- **What to produce**:
Please set down exactly the lines of the listing below from the line containing "Size of the" through the line containing "(This part of", both lines included, leaving out all other lines.

• • • • •

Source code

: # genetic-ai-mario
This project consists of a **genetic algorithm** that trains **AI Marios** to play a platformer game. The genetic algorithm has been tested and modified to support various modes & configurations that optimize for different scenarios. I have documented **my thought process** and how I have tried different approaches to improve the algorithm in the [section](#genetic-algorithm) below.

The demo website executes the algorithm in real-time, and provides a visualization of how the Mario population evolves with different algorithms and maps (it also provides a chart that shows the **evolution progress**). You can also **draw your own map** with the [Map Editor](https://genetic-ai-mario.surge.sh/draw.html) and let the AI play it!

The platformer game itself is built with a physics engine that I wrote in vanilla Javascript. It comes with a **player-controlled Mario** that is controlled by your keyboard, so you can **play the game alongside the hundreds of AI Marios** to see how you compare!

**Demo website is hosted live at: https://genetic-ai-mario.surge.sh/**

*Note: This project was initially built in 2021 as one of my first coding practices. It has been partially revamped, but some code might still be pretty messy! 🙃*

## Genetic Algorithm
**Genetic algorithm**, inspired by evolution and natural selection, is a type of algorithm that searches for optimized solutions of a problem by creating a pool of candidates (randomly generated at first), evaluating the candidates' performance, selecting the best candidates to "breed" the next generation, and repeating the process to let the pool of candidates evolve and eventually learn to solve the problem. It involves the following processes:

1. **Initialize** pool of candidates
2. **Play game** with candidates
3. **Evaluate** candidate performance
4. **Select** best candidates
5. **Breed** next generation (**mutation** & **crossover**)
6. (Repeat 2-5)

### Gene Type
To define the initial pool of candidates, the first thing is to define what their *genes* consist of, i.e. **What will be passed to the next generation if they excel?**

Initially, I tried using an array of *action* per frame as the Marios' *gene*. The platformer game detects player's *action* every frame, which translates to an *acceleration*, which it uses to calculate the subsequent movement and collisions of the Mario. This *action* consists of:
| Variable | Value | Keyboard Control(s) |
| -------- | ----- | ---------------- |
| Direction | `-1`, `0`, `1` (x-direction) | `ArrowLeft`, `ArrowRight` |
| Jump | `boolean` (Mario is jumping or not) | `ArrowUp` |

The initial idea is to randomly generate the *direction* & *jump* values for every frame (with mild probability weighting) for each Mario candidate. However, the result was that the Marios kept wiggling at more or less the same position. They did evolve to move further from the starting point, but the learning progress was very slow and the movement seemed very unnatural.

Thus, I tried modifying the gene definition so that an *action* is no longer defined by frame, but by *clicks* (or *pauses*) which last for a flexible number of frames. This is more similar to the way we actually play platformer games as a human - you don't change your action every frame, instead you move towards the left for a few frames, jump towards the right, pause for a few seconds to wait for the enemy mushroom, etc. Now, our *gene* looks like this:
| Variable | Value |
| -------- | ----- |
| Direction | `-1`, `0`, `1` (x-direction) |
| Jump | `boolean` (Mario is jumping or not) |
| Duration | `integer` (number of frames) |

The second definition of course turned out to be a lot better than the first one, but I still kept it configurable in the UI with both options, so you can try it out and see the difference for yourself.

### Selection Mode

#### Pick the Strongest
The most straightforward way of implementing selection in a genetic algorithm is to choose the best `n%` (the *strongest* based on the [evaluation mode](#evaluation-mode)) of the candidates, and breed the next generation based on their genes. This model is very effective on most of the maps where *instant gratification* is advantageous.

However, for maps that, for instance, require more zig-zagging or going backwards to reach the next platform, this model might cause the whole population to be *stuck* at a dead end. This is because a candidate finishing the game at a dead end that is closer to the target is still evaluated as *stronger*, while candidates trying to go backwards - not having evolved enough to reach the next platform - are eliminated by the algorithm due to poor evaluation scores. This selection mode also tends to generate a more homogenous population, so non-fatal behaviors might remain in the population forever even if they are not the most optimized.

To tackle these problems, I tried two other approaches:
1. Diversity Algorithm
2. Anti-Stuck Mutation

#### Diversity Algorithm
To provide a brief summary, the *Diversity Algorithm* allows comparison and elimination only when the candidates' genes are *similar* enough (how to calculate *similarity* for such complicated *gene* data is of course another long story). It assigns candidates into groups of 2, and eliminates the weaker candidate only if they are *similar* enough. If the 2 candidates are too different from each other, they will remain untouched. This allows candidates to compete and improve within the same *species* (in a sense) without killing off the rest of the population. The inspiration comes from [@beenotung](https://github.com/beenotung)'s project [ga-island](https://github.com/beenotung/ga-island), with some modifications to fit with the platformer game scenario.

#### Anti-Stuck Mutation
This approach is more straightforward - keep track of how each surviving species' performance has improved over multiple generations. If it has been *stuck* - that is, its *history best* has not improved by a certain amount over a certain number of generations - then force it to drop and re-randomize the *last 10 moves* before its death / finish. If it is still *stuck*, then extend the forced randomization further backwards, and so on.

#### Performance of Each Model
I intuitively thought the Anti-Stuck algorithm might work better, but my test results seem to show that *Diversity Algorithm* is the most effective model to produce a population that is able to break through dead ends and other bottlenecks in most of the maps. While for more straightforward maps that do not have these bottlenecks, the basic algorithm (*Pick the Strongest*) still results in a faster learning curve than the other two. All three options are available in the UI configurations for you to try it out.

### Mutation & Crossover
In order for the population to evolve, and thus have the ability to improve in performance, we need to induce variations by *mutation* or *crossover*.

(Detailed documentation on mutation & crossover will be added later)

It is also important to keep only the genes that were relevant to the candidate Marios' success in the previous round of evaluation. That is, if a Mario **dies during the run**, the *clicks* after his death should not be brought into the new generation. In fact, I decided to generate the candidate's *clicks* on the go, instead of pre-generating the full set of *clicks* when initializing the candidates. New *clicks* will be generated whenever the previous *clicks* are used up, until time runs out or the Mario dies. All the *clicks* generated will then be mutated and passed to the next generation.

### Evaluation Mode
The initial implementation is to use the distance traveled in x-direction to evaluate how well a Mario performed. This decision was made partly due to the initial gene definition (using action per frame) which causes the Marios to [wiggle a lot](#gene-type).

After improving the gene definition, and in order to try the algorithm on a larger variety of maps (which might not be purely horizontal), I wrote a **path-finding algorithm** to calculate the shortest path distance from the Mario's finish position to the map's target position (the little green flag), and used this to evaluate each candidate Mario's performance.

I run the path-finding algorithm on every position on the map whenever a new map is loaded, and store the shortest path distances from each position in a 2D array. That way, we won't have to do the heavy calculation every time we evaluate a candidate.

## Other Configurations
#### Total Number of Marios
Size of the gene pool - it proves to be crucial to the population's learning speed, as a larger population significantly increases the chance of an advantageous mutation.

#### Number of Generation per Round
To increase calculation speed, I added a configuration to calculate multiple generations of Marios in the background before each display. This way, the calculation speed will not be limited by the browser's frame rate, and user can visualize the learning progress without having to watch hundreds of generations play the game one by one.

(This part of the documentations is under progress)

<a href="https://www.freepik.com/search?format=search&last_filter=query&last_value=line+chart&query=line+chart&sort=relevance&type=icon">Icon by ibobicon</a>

• • • • •

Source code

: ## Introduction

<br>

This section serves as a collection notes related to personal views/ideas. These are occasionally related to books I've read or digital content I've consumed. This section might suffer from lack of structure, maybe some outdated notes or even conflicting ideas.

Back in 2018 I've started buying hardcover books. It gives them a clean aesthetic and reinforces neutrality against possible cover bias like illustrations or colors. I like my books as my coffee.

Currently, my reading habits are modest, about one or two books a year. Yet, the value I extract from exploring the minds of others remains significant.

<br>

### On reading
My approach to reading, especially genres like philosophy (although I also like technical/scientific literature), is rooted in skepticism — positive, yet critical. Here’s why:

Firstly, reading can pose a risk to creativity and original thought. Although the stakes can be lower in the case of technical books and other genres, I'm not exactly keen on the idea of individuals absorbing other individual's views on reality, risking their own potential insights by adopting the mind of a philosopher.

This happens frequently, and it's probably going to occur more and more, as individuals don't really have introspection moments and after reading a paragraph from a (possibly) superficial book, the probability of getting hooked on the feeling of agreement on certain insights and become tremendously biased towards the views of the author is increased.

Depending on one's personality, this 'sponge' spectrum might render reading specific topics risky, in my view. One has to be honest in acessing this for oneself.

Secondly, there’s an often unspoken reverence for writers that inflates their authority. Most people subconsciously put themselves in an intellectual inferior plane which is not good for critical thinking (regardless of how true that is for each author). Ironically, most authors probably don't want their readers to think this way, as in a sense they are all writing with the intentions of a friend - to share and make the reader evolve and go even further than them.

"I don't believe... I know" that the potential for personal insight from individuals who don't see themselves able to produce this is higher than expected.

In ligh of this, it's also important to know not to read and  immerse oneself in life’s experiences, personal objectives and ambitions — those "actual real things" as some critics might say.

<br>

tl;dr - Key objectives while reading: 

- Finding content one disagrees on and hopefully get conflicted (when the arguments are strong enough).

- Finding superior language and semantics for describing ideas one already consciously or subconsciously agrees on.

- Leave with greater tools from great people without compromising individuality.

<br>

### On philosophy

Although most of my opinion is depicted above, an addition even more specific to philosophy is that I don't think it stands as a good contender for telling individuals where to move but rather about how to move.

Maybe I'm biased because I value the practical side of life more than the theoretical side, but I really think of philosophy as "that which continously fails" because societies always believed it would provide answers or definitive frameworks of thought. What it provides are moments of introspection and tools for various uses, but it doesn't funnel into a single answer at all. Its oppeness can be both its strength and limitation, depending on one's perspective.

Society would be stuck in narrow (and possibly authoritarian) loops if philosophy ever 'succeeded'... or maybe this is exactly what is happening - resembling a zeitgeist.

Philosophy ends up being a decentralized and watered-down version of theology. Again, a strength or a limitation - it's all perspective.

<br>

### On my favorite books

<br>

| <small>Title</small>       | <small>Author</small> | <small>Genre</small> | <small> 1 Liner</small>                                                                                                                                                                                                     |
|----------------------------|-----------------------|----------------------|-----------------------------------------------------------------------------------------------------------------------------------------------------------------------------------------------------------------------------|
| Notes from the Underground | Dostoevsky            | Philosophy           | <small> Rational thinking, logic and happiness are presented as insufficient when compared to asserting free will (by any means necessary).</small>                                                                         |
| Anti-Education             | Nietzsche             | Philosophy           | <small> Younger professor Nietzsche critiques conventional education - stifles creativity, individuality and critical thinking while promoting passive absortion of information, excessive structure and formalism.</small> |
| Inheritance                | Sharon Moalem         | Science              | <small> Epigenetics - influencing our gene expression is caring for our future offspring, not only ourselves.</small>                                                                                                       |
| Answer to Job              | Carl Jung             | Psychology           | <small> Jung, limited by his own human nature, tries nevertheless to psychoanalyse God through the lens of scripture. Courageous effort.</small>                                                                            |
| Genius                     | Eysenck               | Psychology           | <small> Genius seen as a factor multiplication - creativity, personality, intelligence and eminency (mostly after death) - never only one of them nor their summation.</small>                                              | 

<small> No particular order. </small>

• • • • •

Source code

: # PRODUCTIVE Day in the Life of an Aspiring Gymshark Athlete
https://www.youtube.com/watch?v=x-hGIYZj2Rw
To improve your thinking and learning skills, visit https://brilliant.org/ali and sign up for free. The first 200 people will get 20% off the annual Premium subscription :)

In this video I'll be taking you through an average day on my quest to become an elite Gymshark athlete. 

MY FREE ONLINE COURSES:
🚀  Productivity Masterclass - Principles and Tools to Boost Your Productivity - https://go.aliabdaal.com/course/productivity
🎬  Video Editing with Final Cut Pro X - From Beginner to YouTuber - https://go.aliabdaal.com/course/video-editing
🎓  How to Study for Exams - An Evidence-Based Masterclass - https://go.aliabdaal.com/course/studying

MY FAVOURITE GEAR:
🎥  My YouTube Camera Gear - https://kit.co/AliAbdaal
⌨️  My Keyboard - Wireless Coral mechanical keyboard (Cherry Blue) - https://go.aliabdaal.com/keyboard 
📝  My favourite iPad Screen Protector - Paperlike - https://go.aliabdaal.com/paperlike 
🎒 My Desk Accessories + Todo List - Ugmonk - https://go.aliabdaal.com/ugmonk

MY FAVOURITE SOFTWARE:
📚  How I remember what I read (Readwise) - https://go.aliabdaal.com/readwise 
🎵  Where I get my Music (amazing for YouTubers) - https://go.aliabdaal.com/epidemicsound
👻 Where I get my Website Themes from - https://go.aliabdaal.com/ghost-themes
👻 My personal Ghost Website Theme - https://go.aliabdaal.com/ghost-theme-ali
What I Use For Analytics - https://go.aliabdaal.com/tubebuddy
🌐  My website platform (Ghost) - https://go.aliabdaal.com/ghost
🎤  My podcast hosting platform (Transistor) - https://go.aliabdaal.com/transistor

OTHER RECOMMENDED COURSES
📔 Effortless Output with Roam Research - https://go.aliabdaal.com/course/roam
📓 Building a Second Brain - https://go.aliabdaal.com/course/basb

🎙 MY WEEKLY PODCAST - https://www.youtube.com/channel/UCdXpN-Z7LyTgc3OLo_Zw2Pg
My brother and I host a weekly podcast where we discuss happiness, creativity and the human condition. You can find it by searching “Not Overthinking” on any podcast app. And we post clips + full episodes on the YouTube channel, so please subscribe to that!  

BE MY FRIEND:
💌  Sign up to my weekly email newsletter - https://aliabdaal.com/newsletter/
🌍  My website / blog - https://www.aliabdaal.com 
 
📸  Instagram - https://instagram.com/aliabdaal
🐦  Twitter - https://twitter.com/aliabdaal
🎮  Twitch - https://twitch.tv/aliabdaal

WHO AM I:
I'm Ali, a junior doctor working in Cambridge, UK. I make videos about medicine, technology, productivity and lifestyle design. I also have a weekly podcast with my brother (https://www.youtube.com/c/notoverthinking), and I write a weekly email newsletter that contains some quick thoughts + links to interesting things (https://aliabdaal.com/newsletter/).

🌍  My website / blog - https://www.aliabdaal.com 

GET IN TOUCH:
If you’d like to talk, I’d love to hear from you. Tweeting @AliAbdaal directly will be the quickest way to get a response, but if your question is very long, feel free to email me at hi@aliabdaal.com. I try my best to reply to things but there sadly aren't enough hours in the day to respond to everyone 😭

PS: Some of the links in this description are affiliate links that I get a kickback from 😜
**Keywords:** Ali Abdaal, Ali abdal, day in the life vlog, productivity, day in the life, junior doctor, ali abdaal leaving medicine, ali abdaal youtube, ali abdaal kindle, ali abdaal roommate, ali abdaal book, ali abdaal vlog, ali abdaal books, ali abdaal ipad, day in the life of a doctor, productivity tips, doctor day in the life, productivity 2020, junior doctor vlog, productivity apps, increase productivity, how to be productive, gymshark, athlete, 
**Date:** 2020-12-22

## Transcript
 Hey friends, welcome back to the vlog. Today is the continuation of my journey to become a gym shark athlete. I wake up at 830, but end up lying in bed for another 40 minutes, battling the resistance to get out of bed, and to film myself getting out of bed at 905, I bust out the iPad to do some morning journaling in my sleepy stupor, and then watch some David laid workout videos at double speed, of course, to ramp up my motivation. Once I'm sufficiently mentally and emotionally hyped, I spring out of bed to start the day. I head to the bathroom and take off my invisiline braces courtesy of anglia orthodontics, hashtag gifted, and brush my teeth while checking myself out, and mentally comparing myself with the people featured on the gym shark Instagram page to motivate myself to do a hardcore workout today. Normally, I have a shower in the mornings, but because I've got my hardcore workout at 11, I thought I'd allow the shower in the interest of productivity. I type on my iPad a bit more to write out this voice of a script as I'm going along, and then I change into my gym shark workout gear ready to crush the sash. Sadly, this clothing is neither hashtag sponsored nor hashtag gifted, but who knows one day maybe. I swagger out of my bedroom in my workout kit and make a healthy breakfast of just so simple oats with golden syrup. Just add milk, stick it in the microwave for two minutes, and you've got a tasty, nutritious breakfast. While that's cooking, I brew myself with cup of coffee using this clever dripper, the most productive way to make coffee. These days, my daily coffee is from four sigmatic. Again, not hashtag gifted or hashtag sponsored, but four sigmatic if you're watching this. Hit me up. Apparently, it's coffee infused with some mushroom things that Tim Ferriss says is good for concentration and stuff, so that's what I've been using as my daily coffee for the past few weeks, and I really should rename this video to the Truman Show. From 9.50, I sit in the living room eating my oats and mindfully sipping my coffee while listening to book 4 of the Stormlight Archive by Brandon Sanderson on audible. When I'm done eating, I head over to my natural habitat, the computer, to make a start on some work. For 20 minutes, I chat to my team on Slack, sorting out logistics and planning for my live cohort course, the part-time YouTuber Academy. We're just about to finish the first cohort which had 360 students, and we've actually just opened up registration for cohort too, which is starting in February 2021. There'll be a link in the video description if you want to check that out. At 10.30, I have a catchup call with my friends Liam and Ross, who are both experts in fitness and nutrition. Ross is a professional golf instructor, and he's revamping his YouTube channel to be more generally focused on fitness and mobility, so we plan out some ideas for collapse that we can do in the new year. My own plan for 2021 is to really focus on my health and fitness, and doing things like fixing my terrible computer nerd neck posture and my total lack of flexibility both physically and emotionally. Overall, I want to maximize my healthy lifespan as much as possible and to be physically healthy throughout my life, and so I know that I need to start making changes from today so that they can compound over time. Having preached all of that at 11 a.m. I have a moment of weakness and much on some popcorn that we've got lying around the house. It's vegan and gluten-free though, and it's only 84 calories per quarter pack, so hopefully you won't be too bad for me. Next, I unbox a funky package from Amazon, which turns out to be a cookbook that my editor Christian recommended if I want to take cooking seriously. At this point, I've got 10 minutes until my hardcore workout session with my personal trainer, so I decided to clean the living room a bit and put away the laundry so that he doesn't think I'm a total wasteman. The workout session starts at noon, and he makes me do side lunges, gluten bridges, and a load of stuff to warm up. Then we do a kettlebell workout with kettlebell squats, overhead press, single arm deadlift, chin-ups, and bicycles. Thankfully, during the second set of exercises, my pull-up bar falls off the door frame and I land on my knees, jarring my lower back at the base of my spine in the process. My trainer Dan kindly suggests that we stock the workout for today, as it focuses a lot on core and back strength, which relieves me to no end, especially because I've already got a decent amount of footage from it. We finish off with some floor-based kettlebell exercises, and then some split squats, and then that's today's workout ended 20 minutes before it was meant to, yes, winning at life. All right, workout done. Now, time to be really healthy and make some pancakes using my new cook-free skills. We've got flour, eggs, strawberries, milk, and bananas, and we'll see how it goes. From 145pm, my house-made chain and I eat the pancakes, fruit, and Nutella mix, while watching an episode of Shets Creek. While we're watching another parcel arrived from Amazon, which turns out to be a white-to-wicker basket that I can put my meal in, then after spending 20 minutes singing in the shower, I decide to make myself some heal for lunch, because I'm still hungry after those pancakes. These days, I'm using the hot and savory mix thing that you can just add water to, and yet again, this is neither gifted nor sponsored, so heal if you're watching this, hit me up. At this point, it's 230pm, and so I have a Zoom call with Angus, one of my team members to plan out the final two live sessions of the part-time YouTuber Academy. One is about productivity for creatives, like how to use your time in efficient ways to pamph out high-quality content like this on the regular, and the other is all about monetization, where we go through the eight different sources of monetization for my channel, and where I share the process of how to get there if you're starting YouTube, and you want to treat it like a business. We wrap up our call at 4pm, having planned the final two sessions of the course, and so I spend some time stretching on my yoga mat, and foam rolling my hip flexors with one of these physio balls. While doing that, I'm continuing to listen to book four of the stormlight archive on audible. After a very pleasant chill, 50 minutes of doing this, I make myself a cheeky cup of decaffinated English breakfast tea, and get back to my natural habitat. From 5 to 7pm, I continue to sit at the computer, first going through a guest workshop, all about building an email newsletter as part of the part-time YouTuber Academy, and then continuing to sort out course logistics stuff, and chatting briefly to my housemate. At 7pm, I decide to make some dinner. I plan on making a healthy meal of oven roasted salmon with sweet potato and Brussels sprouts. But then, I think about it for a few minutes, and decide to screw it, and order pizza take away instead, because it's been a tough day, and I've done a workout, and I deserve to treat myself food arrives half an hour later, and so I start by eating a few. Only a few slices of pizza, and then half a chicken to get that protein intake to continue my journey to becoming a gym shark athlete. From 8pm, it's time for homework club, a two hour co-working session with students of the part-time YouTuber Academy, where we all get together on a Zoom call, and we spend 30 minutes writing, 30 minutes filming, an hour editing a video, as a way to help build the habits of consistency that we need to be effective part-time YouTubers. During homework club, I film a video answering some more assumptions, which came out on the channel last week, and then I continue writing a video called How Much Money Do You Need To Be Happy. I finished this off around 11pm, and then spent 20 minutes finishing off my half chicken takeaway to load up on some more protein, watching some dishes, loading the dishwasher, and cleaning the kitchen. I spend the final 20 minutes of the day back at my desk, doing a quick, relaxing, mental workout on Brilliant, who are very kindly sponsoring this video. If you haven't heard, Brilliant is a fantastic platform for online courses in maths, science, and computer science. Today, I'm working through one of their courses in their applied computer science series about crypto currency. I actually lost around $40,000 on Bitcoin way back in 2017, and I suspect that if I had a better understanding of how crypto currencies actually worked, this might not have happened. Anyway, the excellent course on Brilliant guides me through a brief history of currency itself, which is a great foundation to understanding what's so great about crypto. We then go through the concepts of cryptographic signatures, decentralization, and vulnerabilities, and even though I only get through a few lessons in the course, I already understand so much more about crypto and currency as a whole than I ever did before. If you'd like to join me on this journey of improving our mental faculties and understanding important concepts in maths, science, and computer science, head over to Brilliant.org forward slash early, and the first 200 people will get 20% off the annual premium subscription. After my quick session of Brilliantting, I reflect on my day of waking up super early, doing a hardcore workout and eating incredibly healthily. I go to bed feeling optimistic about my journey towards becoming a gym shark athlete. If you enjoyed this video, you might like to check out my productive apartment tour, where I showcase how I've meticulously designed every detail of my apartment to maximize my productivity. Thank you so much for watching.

• • • • •

- **Response below**:
Size of the gene pool - it proves to be crucial to the population's learning speed, as a larger population significantly increases the chance of an advantageous mutation.

#### Number of Generation per Round
To increase calculation speed, I added a configuration to calculate multiple generations of Marios in the background before each display. This way, the calculation speed will not be limited by the browser's frame rate, and user can visualize the learning progress without having to watch hundreds of generations play the game one by one.

(This part of the documentations is under progress)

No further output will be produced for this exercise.